> **Description of the task**:
What you need to produce from the material below is an exact transcription of the lines from the one with "- express-session@1.18.1" through the one with "paths + middleware", both included, and no other line.
=== Begin Enclosure ===
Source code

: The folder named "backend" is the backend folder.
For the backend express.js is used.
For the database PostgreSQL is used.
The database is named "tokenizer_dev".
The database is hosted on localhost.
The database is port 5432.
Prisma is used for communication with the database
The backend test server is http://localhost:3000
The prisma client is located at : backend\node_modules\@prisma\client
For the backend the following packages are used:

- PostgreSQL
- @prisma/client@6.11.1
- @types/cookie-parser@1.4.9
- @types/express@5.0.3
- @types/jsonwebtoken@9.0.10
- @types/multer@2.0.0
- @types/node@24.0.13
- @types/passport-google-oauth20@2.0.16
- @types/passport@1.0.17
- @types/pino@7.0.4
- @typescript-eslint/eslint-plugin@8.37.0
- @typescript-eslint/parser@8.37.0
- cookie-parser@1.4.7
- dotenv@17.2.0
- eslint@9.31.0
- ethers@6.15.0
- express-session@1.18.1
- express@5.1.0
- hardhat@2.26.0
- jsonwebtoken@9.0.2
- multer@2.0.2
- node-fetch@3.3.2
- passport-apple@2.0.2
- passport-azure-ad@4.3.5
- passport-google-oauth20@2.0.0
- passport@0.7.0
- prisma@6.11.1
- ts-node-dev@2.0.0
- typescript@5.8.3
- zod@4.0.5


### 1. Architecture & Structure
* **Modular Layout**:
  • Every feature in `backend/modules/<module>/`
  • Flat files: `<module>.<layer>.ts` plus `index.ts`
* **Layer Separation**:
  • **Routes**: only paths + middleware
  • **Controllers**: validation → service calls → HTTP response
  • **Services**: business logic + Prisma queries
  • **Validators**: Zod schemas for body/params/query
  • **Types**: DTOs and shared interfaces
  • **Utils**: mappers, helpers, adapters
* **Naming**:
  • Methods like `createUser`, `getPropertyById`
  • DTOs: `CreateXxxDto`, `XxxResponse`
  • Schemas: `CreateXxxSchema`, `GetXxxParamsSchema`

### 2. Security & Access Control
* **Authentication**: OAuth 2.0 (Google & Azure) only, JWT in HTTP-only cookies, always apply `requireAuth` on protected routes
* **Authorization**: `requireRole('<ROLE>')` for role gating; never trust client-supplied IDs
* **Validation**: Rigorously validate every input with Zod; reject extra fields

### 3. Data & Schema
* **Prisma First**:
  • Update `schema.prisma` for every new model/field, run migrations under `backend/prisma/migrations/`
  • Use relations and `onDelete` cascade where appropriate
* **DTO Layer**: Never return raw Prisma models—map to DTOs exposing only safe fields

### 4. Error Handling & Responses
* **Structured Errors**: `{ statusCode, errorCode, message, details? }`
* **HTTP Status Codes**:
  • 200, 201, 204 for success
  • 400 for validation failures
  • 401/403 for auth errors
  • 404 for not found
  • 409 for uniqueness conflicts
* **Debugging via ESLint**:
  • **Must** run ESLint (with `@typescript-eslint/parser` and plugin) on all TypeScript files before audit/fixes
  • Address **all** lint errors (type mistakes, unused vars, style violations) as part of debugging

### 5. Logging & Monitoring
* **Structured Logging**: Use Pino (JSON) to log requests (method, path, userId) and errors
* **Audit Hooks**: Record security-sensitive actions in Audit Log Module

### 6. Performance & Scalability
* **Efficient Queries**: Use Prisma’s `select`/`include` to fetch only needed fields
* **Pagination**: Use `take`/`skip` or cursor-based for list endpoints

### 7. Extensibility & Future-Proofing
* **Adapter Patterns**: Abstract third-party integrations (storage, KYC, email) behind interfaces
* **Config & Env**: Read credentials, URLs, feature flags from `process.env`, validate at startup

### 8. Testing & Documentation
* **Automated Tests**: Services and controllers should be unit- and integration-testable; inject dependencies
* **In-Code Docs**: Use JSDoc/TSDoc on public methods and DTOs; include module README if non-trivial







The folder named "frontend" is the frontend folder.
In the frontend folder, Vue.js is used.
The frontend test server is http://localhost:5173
=== End Enclosure ===
> **Output below**:
- express-session@1.18.1
- express@5.1.0
- hardhat@2.26.0
- jsonwebtoken@9.0.2
- multer@2.0.2
- node-fetch@3.3.2
- passport-apple@2.0.2
- passport-azure-ad@4.3.5
- passport-google-oauth20@2.0.0
- passport@0.7.0
- prisma@6.11.1
- ts-node-dev@2.0.0
- typescript@5.8.3
- zod@4.0.5


### 1. Architecture & Structure
* **Modular Layout**:
  • Every feature in `backend/modules/<module>/`
  • Flat files: `<module>.<layer>.ts` plus `index.ts`
* **Layer Separation**:
  • **Routes**: only paths + middleware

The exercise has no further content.